┌──

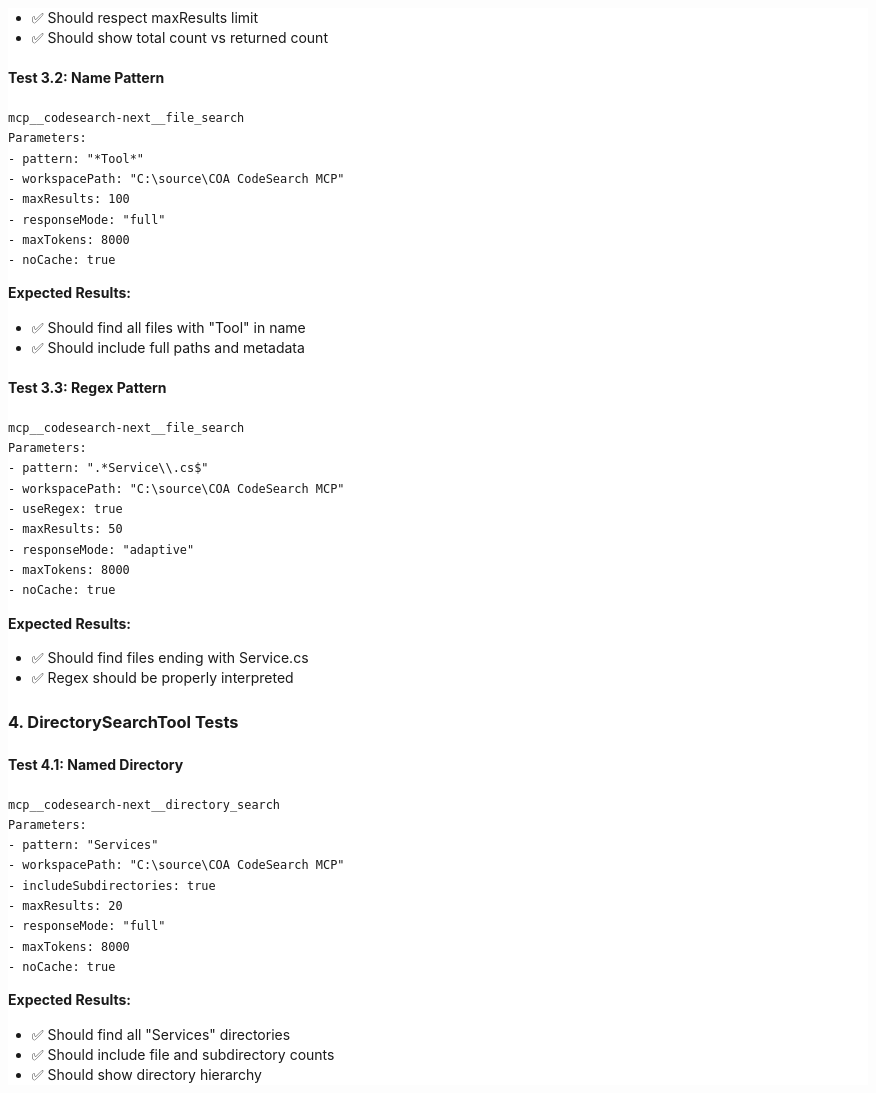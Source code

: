 - ✅ Should respect maxResults limit
- ✅ Should show total count vs returned count

#### Test 3.2: Name Pattern
```
mcp__codesearch-next__file_search
Parameters:
- pattern: "*Tool*"
- workspacePath: "C:\source\COA CodeSearch MCP"
- maxResults: 100
- responseMode: "full"
- maxTokens: 8000
- noCache: true
```
**Expected Results:**
- ✅ Should find all files with "Tool" in name
- ✅ Should include full paths and metadata

#### Test 3.3: Regex Pattern
```
mcp__codesearch-next__file_search
Parameters:
- pattern: ".*Service\\.cs$"
- workspacePath: "C:\source\COA CodeSearch MCP"
- useRegex: true
- maxResults: 50
- responseMode: "adaptive"
- maxTokens: 8000
- noCache: true
```
**Expected Results:**
- ✅ Should find files ending with Service.cs
- ✅ Regex should be properly interpreted

### 4. DirectorySearchTool Tests

#### Test 4.1: Named Directory
```
mcp__codesearch-next__directory_search
Parameters:
- pattern: "Services"
- workspacePath: "C:\source\COA CodeSearch MCP"
- includeSubdirectories: true
- maxResults: 20
- responseMode: "full"
- maxTokens: 8000
- noCache: true
```
**Expected Results:**
- ✅ Should find all "Services" directories
- ✅ Should include file and subdirectory counts
- ✅ Should show directory hierarchy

└──

▶ _DIRECTIONS_: Please output each line above exactly and omit all images.

▶ _OUTPUT_:
Source code

: - ✅ Should respect maxResults limit
- ✅ Should show total count vs returned count

#### Test 3.2: Name Pattern
```
mcp__codesearch-next__file_search
Parameters:
- pattern: "*Tool*"
- workspacePath: "C:\source\COA CodeSearch MCP"
- maxResults: 100
- responseMode: "full"
- maxTokens: 8000
- noCache: true
```
**Expected Results:**
- ✅ Should find all files with "Tool" in name
- ✅ Should include full paths and metadata

#### Test 3.3: Regex Pattern
```
mcp__codesearch-next__file_search
Parameters:
- pattern: ".*Service\\.cs$"
- workspacePath: "C:\source\COA CodeSearch MCP"
- useRegex: true
- maxResults: 50
- responseMode: "adaptive"
- maxTokens: 8000
- noCache: true
```
**Expected Results:**
- ✅ Should find files ending with Service.cs
- ✅ Regex should be properly interpreted

### 4. DirectorySearchTool Tests

#### Test 4.1: Named Directory
```
mcp__codesearch-next__directory_search
Parameters:
- pattern: "Services"
- workspacePath: "C:\source\COA CodeSearch MCP"
- includeSubdirectories: true
- maxResults: 20
- responseMode: "full"
- maxTokens: 8000
- noCache: true
```
**Expected Results:**
- ✅ Should find all "Services" directories
- ✅ Should include file and subdirectory counts
- ✅ Should show directory hierarchy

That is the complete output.